-- Required action --
Beginning with the opening line of the entries, return every line through the one containing "## Задание #2.", both included, and nothing else. Omit pictures.

-- Source texts of formatted documents --
== Segment start ==
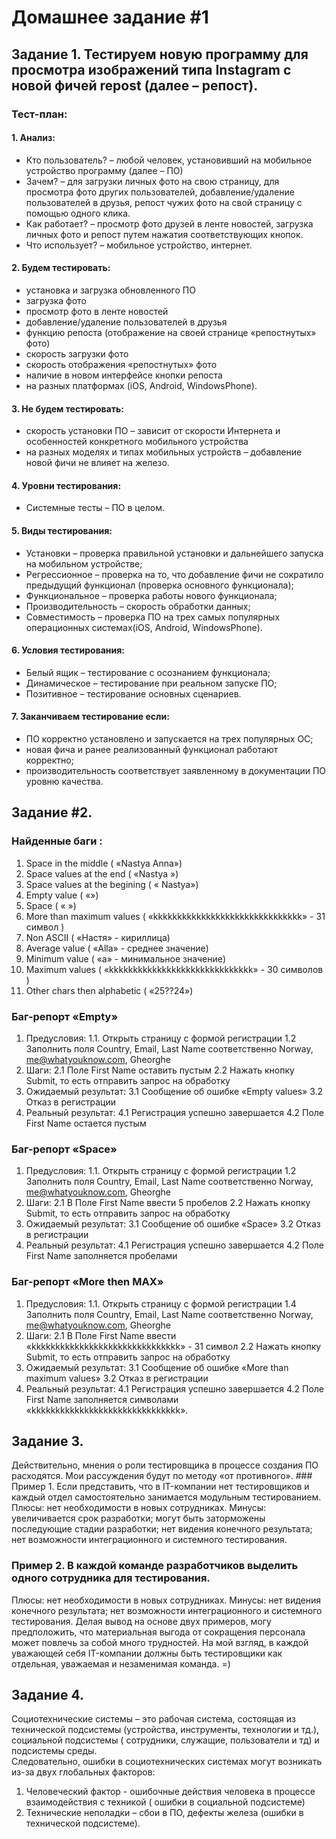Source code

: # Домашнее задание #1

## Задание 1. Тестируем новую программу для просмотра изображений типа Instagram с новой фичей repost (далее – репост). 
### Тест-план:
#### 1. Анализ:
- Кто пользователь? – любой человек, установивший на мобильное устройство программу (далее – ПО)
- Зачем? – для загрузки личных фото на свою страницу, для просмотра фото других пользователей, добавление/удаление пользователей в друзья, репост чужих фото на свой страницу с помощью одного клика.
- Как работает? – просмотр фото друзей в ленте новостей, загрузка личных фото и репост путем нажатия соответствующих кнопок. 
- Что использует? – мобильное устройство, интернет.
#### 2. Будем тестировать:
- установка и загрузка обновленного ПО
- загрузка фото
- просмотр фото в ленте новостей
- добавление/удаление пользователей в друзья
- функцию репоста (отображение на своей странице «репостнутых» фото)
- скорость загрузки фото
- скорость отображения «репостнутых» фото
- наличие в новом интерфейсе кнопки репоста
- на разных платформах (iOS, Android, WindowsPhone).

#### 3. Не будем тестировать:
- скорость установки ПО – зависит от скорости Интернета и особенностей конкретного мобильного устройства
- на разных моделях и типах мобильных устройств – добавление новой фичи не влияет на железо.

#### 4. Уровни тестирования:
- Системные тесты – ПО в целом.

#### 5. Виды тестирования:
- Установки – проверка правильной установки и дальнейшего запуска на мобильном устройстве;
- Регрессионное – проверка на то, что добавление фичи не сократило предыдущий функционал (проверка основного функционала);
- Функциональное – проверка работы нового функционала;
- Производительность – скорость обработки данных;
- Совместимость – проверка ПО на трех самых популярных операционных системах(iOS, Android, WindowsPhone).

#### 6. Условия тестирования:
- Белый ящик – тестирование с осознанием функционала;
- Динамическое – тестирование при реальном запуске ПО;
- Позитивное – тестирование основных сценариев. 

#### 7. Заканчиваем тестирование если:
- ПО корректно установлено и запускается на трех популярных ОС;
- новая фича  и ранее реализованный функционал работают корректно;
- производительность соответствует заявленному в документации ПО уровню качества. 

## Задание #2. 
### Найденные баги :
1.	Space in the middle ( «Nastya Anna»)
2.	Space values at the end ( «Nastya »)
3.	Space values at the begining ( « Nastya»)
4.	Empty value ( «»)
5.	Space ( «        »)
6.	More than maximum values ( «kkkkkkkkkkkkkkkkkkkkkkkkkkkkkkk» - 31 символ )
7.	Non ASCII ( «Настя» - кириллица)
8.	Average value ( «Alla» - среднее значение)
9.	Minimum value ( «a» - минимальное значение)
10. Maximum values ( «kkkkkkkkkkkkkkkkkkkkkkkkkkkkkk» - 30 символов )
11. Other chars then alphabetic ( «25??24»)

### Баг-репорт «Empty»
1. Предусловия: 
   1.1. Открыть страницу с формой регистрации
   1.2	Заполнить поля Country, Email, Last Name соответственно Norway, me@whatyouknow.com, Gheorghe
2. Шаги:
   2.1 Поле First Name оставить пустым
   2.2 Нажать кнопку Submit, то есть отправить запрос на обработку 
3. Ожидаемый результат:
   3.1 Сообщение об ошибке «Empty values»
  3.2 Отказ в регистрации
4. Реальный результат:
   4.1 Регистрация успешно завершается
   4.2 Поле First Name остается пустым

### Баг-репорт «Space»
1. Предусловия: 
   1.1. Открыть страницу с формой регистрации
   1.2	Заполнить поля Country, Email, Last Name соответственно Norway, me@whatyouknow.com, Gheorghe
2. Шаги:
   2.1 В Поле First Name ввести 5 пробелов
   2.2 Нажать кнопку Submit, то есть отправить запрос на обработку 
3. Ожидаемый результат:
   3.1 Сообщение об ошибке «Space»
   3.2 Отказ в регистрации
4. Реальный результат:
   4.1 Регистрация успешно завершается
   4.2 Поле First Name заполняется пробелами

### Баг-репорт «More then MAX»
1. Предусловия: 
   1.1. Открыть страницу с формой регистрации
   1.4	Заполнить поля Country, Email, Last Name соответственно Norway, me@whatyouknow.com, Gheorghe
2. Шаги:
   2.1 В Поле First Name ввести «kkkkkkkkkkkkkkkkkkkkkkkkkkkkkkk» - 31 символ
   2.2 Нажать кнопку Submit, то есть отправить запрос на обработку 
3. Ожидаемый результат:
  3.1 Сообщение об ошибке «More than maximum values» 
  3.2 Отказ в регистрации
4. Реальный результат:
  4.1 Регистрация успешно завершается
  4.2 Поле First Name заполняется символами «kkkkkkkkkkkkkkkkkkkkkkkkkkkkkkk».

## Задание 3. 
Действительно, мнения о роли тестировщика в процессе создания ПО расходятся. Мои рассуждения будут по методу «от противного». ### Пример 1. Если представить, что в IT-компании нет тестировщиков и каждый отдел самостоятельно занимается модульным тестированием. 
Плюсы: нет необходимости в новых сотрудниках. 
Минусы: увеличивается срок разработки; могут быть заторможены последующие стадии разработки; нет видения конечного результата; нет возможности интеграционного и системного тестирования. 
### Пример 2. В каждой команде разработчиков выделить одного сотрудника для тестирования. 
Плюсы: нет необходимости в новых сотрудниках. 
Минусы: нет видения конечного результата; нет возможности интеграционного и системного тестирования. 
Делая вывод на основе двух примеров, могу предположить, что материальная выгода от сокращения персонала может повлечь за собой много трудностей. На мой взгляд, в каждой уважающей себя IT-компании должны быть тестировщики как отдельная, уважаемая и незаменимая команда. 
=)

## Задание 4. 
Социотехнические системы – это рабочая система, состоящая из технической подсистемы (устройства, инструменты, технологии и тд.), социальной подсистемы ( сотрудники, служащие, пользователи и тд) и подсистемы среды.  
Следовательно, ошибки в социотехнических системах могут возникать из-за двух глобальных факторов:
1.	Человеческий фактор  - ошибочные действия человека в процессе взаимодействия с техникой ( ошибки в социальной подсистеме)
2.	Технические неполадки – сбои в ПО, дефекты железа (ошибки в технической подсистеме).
== Segment end ==
-- Task response --
Source code

: # Домашнее задание #1

## Задание 1. Тестируем новую программу для просмотра изображений типа Instagram с новой фичей repost (далее – репост). 
### Тест-план:
#### 1. Анализ:
- Кто пользователь? – любой человек, установивший на мобильное устройство программу (далее – ПО)
- Зачем? – для загрузки личных фото на свою страницу, для просмотра фото других пользователей, добавление/удаление пользователей в друзья, репост чужих фото на свой страницу с помощью одного клика.
- Как работает? – просмотр фото друзей в ленте новостей, загрузка личных фото и репост путем нажатия соответствующих кнопок. 
- Что использует? – мобильное устройство, интернет.
#### 2. Будем тестировать:
- установка и загрузка обновленного ПО
- загрузка фото
- просмотр фото в ленте новостей
- добавление/удаление пользователей в друзья
- функцию репоста (отображение на своей странице «репостнутых» фото)
- скорость загрузки фото
- скорость отображения «репостнутых» фото
- наличие в новом интерфейсе кнопки репоста
- на разных платформах (iOS, Android, WindowsPhone).

#### 3. Не будем тестировать:
- скорость установки ПО – зависит от скорости Интернета и особенностей конкретного мобильного устройства
- на разных моделях и типах мобильных устройств – добавление новой фичи не влияет на железо.

#### 4. Уровни тестирования:
- Системные тесты – ПО в целом.

#### 5. Виды тестирования:
- Установки – проверка правильной установки и дальнейшего запуска на мобильном устройстве;
- Регрессионное – проверка на то, что добавление фичи не сократило предыдущий функционал (проверка основного функционала);
- Функциональное – проверка работы нового функционала;
- Производительность – скорость обработки данных;
- Совместимость – проверка ПО на трех самых популярных операционных системах(iOS, Android, WindowsPhone).

#### 6. Условия тестирования:
- Белый ящик – тестирование с осознанием функционала;
- Динамическое – тестирование при реальном запуске ПО;
- Позитивное – тестирование основных сценариев. 

#### 7. Заканчиваем тестирование если:
- ПО корректно установлено и запускается на трех популярных ОС;
- новая фича  и ранее реализованный функционал работают корректно;
- производительность соответствует заявленному в документации ПО уровню качества. 

## Задание #2. 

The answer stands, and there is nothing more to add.